I came across this article from a few years ago. Tom DeLay's heartfelt concern over Terri Shiavo is a disguise for his true motive - he plans on using her to bolster his impeachment plan for federal judges. If today's ruling by the Florida federal judge deems Congress's actions unconstitution (as it should), DeLay will have the perfect scenario to implement a takeover of the Judicial branch. He may succeed this time considering the volatility of this case.
But this was not a strict constitutional scholar talking. This was "The Hammer," whose solution to an uncooperative, independent judiciary was to intimidate federal judges with threats.
DeLay rejected the idea that the Constitution limits impeachment of federal judges to "high crimes and misdemeanors," the same standard required to impeach a President. Instead, DeLay argued, whenever a judge ruled in ways that "usurped the powers of Congress," he or she should face impeachment. What DeLay was suggesting was a coup d'etat by members of Legislative Branch against members of the Judicial Branch. It was precisely the kind of politically motivated intimidation of the judiciary that America's Founding Fathers wished to avoid by putting the judiciary safely outside the political arena.
DeLay's position was closer to one put forth three decades earlier when Rep. Gerald Ford was trying to get Supreme Court Justice, William O. Douglas impeached for being too liberal. Back then Ford defended his position this way: "An impeachable offense is whatever a majority of the House of Representatives considers it to be at any given moment of history."

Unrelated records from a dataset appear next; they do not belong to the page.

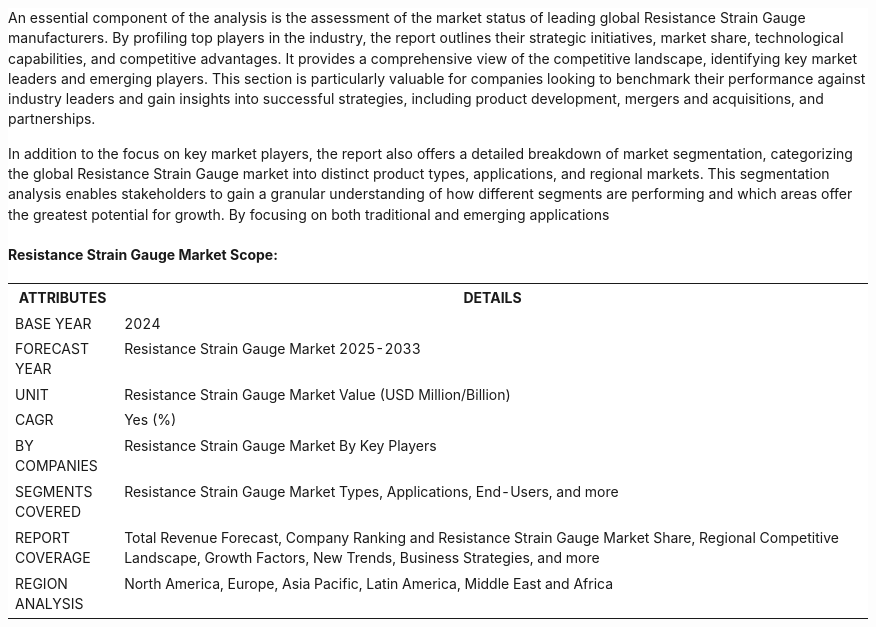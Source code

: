 An essential component of the analysis is the assessment of the market status of leading global Resistance Strain Gauge manufacturers. By profiling top players in the industry, the report outlines their strategic initiatives, market share, technological capabilities, and competitive advantages. It provides a comprehensive view of the competitive landscape, identifying key market leaders and emerging players. This section is particularly valuable for companies looking to benchmark their performance against industry leaders and gain insights into successful strategies, including product development, mergers and acquisitions, and partnerships.

In addition to the focus on key market players, the report also offers a detailed breakdown of market segmentation, categorizing the global Resistance Strain Gauge market into distinct product types, applications, and regional markets. This segmentation analysis enables stakeholders to gain a granular understanding of how different segments are performing and which areas offer the greatest potential for growth. By focusing on both traditional and emerging applications

<h4>Resistance Strain Gauge Market Scope:</h4>
<table>
<tr>
<th>ATTRIBUTES</th>
<th>DETAILS</th>
</tr>
<tr>
<td>BASE YEAR</td>
<td>2024</td>
</tr>
<tr>
<td>FORECAST YEAR</td>
<td>Resistance Strain Gauge Market 2025-2033</td>
</tr>
<tr>
<td>UNIT</td>
<td>Resistance Strain Gauge Market Value (USD Million/Billion)</td>
<tr>
<td>CAGR</td>
<td>Yes (%)</td>
</tr>
</tr>
<tr>
<td>BY COMPANIES</td>
<td>Resistance Strain Gauge Market By Key Players</td>
</tr>
<tr>
<td>SEGMENTS COVERED</td>
<td>Resistance Strain Gauge Market Types, Applications, End-Users, and more</td>
</tr>
<tr>
<td>REPORT COVERAGE</td>
<td>Total Revenue Forecast, Company Ranking and Resistance Strain Gauge Market Share, Regional Competitive Landscape, Growth Factors, New Trends, Business Strategies, and more</td>
</tr>
<tr>
<td>REGION ANALYSIS</td>
<td>North America, Europe, Asia Pacific, Latin America, Middle East and Africa</td>
</tr>
</table>

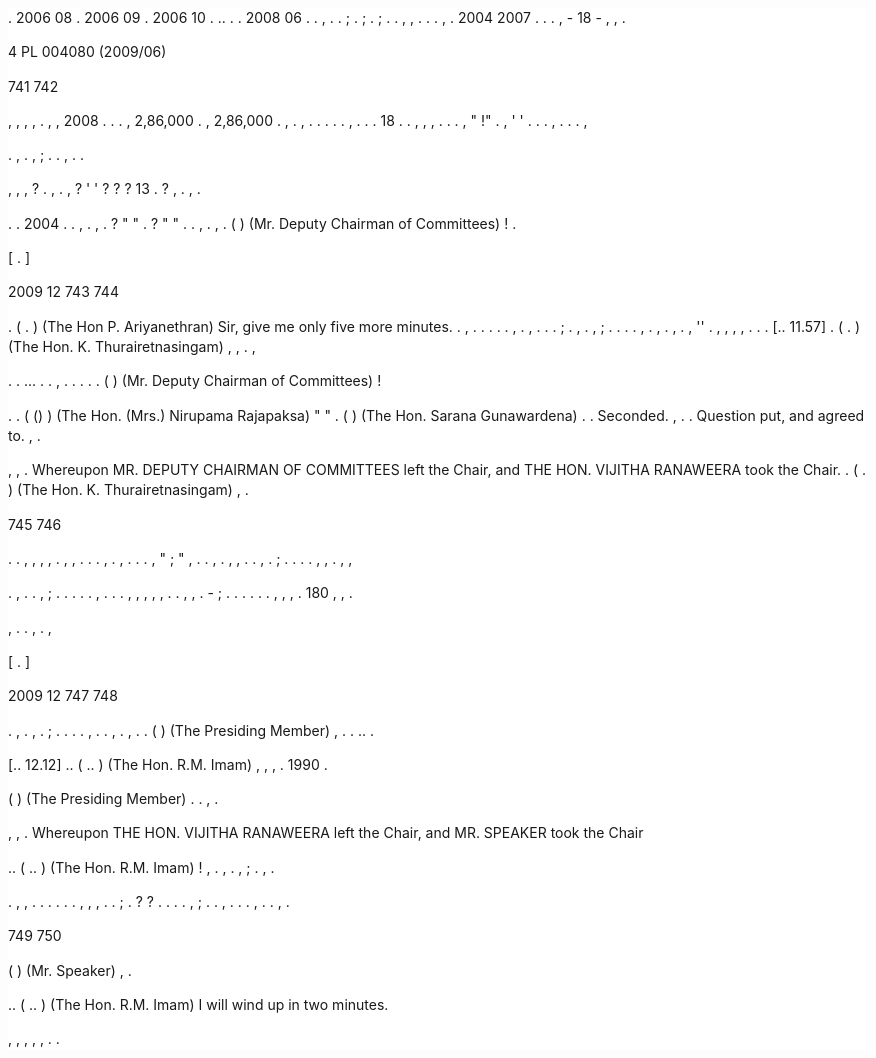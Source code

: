 . 2006 08 . 2006 09 . 2006 10 . .. . . 2008 06 . . , . . ; . ; . ; . . , , . . . , . 2004 2007 . . . , - 18 - , , .

4 PL 004080 (2009/06)

741 742

, , , , . , , 2008 . . . , 2,86,000 . , 2,86,000 . , . , . . . . . , . . . 18 . . , , , . . . , " !" . , ' ' . . . , . . . ,

. , . , ; . . , . .

, , , ? . , . , ? ' ' ? ? ? 13 . ? , . , .

. . 2004 . . , . , . ? " " . ? " " . . , . , . ( ) (Mr. Deputy Chairman of Committees) ! .

[ . ]

2009 12 743 744

. ( . ) (The Hon P. Ariyanethran) Sir, give me only five more minutes. . , . . . . . , . , . . . ; . , . , ; . . . . , . , . , . , '' . , , , , . . . [.. 11.57] . ( . ) (The Hon. K. Thurairetnasingam) , , . ,

. . ... . . , . . . . . ( ) (Mr. Deputy Chairman of Committees) !

. . ( () ) (The Hon. (Mrs.) Nirupama Rajapaksa) " " . ( ) (The Hon. Sarana Gunawardena) . . Seconded. , . . Question put, and agreed to. , .

, , . Whereupon MR. DEPUTY CHAIRMAN OF COMMITTEES left the Chair, and THE HON. VIJITHA RANAWEERA took the Chair. . ( . ) (The Hon. K. Thurairetnasingam) , .

745 746

. . , , , , . , , . . . , . , . . . , " ; " , . . , . , , . . , . ; . . . . , , . , ,

. , . . , ; . . . . . , . . . , , , , , . . , , . - ; . . . . . . , , , . 180 , , .

, . . , . ,

[ . ]

2009 12 747 748

. , . , . ; . . . . , . . , . , . . ( ) (The Presiding Member) , . . .. .

[.. 12.12] .. ( .. ) (The Hon. R.M. Imam) , , , . 1990 .

( ) (The Presiding Member) . . , .

, , . Whereupon THE HON. VIJITHA RANAWEERA left the Chair, and MR. SPEAKER took the Chair

.. ( .. ) (The Hon. R.M. Imam) ! , . , . , ; . , .

. , , . . . . . . , , , . . ; . ? ? . . . . , ; . . , . . . , . . , .

749 750

( ) (Mr. Speaker) , .

.. ( .. ) (The Hon. R.M. Imam) I will wind up in two minutes.

, , , , , . .
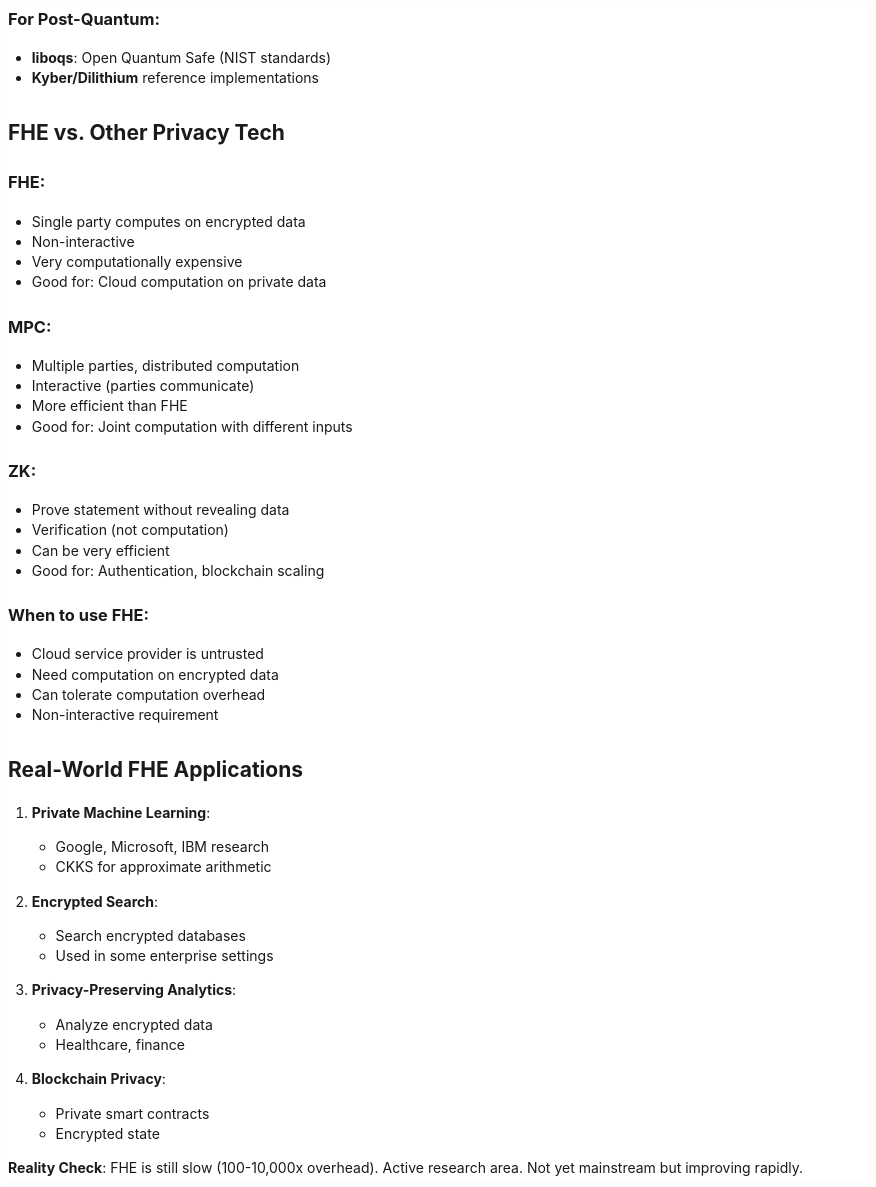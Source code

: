 ### For Post-Quantum:
- **liboqs**: Open Quantum Safe (NIST standards)
- **Kyber/Dilithium** reference implementations

## FHE vs. Other Privacy Tech

### FHE:
- Single party computes on encrypted data
- Non-interactive
- Very computationally expensive
- Good for: Cloud computation on private data

### MPC:
- Multiple parties, distributed computation
- Interactive (parties communicate)
- More efficient than FHE
- Good for: Joint computation with different inputs

### ZK:
- Prove statement without revealing data
- Verification (not computation)
- Can be very efficient
- Good for: Authentication, blockchain scaling

### When to use FHE:
- Cloud service provider is untrusted
- Need computation on encrypted data
- Can tolerate computation overhead
- Non-interactive requirement

## Real-World FHE Applications

1. **Private Machine Learning**:
   - Google, Microsoft, IBM research
   - CKKS for approximate arithmetic

2. **Encrypted Search**:
   - Search encrypted databases
   - Used in some enterprise settings

3. **Privacy-Preserving Analytics**:
   - Analyze encrypted data
   - Healthcare, finance

4. **Blockchain Privacy**:
   - Private smart contracts
   - Encrypted state

**Reality Check**: FHE is still slow (100-10,000x overhead). Active research area. Not yet mainstream but improving rapidly.
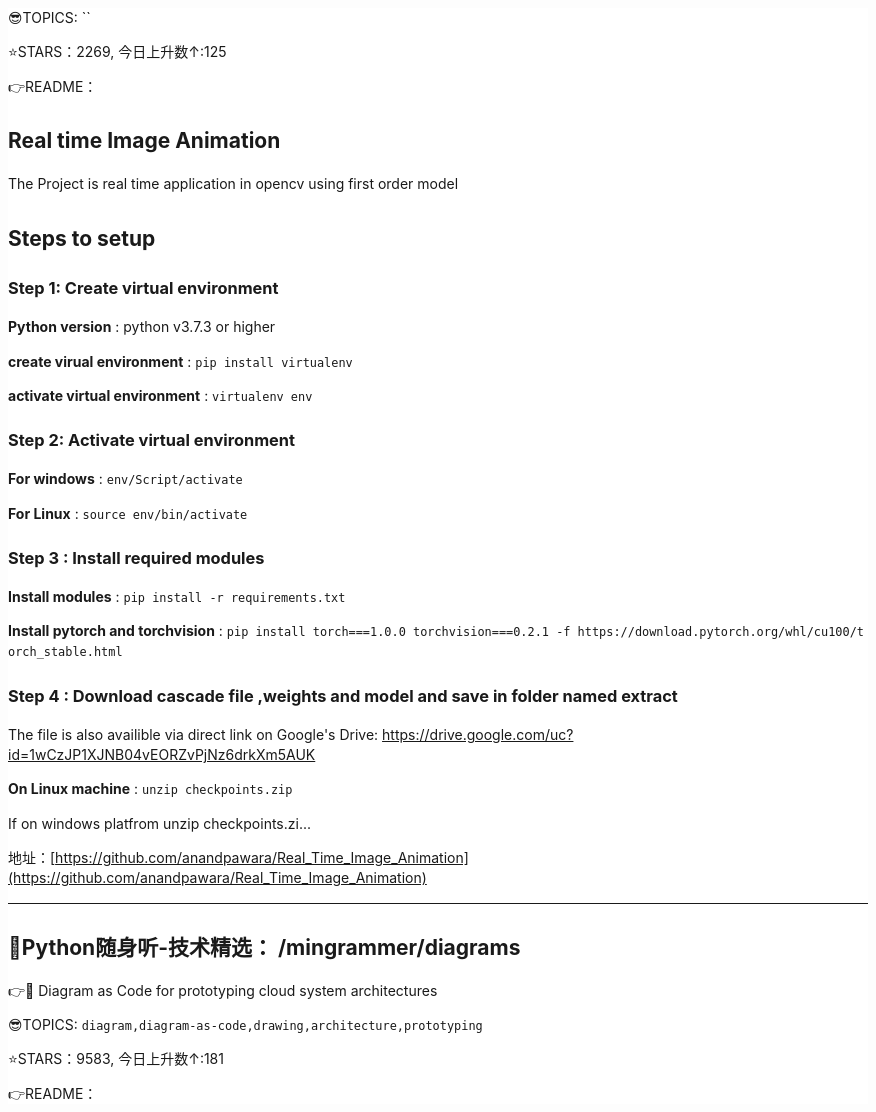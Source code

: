 😎TOPICS: ``  

⭐️STARS：2269, 今日上升数↑:125  

👉README：

## Real time Image Animation
The Project is real time application in opencv using first order model

## Steps to setup

### Step 1: Create virtual environment

**Python version** : python v3.7.3 or higher

**create virual environment** : ```pip install virtualenv```

**activate virtual environment** : ```virtualenv env```

### Step 2: Activate virtual environment

**For windows** : ```env/Script/activate```

**For Linux** : ```source env/bin/activate```

### Step 3 : Install required modules

**Install modules** : ``` pip install -r requirements.txt ```

**Install pytorch and torchvision** : ```pip install torch===1.0.0 torchvision===0.2.1 -f https://download.pytorch.org/whl/cu100/torch_stable.html ```

### Step 4 : Download cascade file ,weights and model and save in folder named extract

The file is also availible via direct link on Google's Drive:
https://drive.google.com/uc?id=1wCzJP1XJNB04vEORZvPjNz6drkXm5AUK

**On Linux machine** : ```unzip checkpoints.zip```

If on windows platfrom unzip checkpoints.zi...

地址：[https://github.com/anandpawara/Real_Time_Image_Animation](https://github.com/anandpawara/Real_Time_Image_Animation)

---


## 🤩Python随身听-技术精选： /mingrammer/diagrams
👉:art: Diagram as Code for prototyping cloud system architectures  

😎TOPICS: `diagram,diagram-as-code,drawing,architecture,prototyping`  

⭐️STARS：9583, 今日上升数↑:181  

👉README：
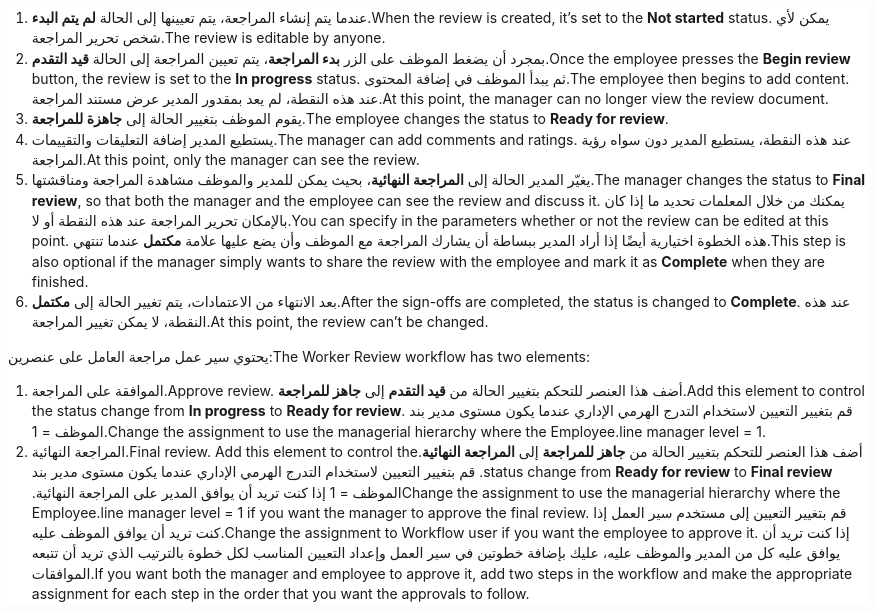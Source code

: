 1.  <span data-ttu-id="84e2a-209">عندما يتم إنشاء المراجعة، يتم تعيينها إلى الحالة **لم يتم البدء‬**.</span><span class="sxs-lookup"><span data-stu-id="84e2a-209">When the review is created, it’s set to the **Not started** status.</span></span> <span data-ttu-id="84e2a-210">يمكن لأي شخص تحرير المراجعة.</span><span class="sxs-lookup"><span data-stu-id="84e2a-210">The review is editable by anyone.</span></span>
2.  <span data-ttu-id="84e2a-211">بمجرد أن يضغط الموظف على الزر **بدء المراجعة**، يتم تعيين المراجعة إلى الحالة **قيد التقدم**.</span><span class="sxs-lookup"><span data-stu-id="84e2a-211">Once the employee presses the **Begin review** button, the review is set to the **In progress** status.</span></span> <span data-ttu-id="84e2a-212">ثم يبدأ الموظف في إضافة المحتوى.</span><span class="sxs-lookup"><span data-stu-id="84e2a-212">The employee then begins to add content.</span></span> <span data-ttu-id="84e2a-213">عند هذه النقطة، لم يعد بمقدور المدير عرض مستند المراجعة.</span><span class="sxs-lookup"><span data-stu-id="84e2a-213">At this point, the manager can no longer view the review document.</span></span>
3.  <span data-ttu-id="84e2a-214">يقوم الموظف بتغيير الحالة إلى **جاهزة للمراجعة**.</span><span class="sxs-lookup"><span data-stu-id="84e2a-214">The employee changes the status to **Ready for review**.</span></span>
4.  <span data-ttu-id="84e2a-215">يستطيع المدير إضافة التعليقات والتقييمات.</span><span class="sxs-lookup"><span data-stu-id="84e2a-215">The manager can add comments and ratings.</span></span> <span data-ttu-id="84e2a-216">عند هذه النقطة، يستطيع المدير دون سواه رؤية المراجعة.</span><span class="sxs-lookup"><span data-stu-id="84e2a-216">At this point, only the manager can see the review.</span></span>
5.  <span data-ttu-id="84e2a-217">يغيّر المدير الحالة إلى **المراجعة النهائية**، بحيث يمكن للمدير والموظف مشاهدة المراجعة ومناقشتها.</span><span class="sxs-lookup"><span data-stu-id="84e2a-217">The manager changes the status to **Final review**, so that both the manager and the employee can see the review and discuss it.</span></span> <span data-ttu-id="84e2a-218">يمكنك من خلال المعلمات تحديد ما إذا كان بالإمكان تحرير المراجعة عند هذه النقطة أو لا.</span><span class="sxs-lookup"><span data-stu-id="84e2a-218">You can specify in the parameters whether or not the review can be edited at this point.</span></span> <span data-ttu-id="84e2a-219">هذه الخطوة اختيارية أيضًا إذا أراد المدير ببساطة أن يشارك المراجعة مع الموظف وأن يضع عليها علامة **مكتمل** عندما تنتهي.</span><span class="sxs-lookup"><span data-stu-id="84e2a-219">This step is also optional if the manager simply wants to share the review with the employee and mark it as **Complete** when they are finished.</span></span>
6.  <span data-ttu-id="84e2a-220">بعد الانتهاء من الاعتمادات، يتم تغيير الحالة إلى **مكتمل**.</span><span class="sxs-lookup"><span data-stu-id="84e2a-220">After the sign-offs are completed, the status is changed to **Complete**.</span></span> <span data-ttu-id="84e2a-221">عند هذه النقطة، لا يمكن تغيير المراجعة.</span><span class="sxs-lookup"><span data-stu-id="84e2a-221">At this point, the review can’t be changed.</span></span>

<span data-ttu-id="84e2a-222">يحتوي سير عمل مراجعة العامل على عنصرين:</span><span class="sxs-lookup"><span data-stu-id="84e2a-222">The Worker Review workflow has two elements:</span></span>

1.  <span data-ttu-id="84e2a-223">الموافقة على المراجعة.</span><span class="sxs-lookup"><span data-stu-id="84e2a-223">Approve review.</span></span> <span data-ttu-id="84e2a-224">أضف هذا العنصر للتحكم بتغيير الحالة من **قيد التقدم** إلى **جاهز للمراجعة**.</span><span class="sxs-lookup"><span data-stu-id="84e2a-224">Add this element to control the status change from **In progress** to **Ready for review**.</span></span> <span data-ttu-id="84e2a-225">قم بتغيير التعيين لاستخدام التدرج الهرمي الإداري عندما يكون مستوى مدير بند الموظف = 1.</span><span class="sxs-lookup"><span data-stu-id="84e2a-225">Change the assignment to use the managerial hierarchy where the Employee.line manager level = 1.</span></span>
2.  <span data-ttu-id="84e2a-226">المراجعة النهائية.</span><span class="sxs-lookup"><span data-stu-id="84e2a-226">Final review.</span></span> <span data-ttu-id="84e2a-227">أضف هذا العنصر للتحكم بتغيير الحالة من **جاهز للمراجعة** إلى **‏‫المراجعة النهائية**.</span><span class="sxs-lookup"><span data-stu-id="84e2a-227">Add this element to control the status change from **Ready for review** to **Final review**.</span></span> <span data-ttu-id="84e2a-228">قم بتغيير التعيين لاستخدام التدرج الهرمي الإداري عندما يكون مستوى مدير بند الموظف = 1 إذا كنت تريد أن يوافق المدير على المراجعة النهائية.‬</span><span class="sxs-lookup"><span data-stu-id="84e2a-228">Change the assignment to use the managerial hierarchy where the Employee.line manager level = 1 if you want the manager to approve the final review.</span></span> <span data-ttu-id="84e2a-229">قم بتغيير التعيين إلى مستخدم سير العمل إذا كنت تريد أن يوافق الموظف عليه.</span><span class="sxs-lookup"><span data-stu-id="84e2a-229">Change the assignment to Workflow user if you want the employee to approve it.</span></span> <span data-ttu-id="84e2a-230">إذا كنت تريد أن يوافق عليه كل من المدير والموظف عليه، عليك بإضافة خطوتين في سير العمل وإعداد التعيين المناسب لكل خطوة بالترتيب الذي تريد أن تتبعه الموافقات.</span><span class="sxs-lookup"><span data-stu-id="84e2a-230">If you want both the manager and employee to approve it, add two steps in the workflow and make the appropriate assignment for each step in the order that you want the approvals to follow.</span></span>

It took the legal wrangling in Florida during the 2000 Presidential race to reveal that DeLay's outrage over judicial activism had its limits. When the Florida Supreme Court ruled in favor of the Gore campaign for a hand recount of contested ballots, DeLay roared that the court had "squandered and violated the trust of the people of Florida in trying to manipulate the results of a fair election." And he vowed, "This judicial aggression must not stand."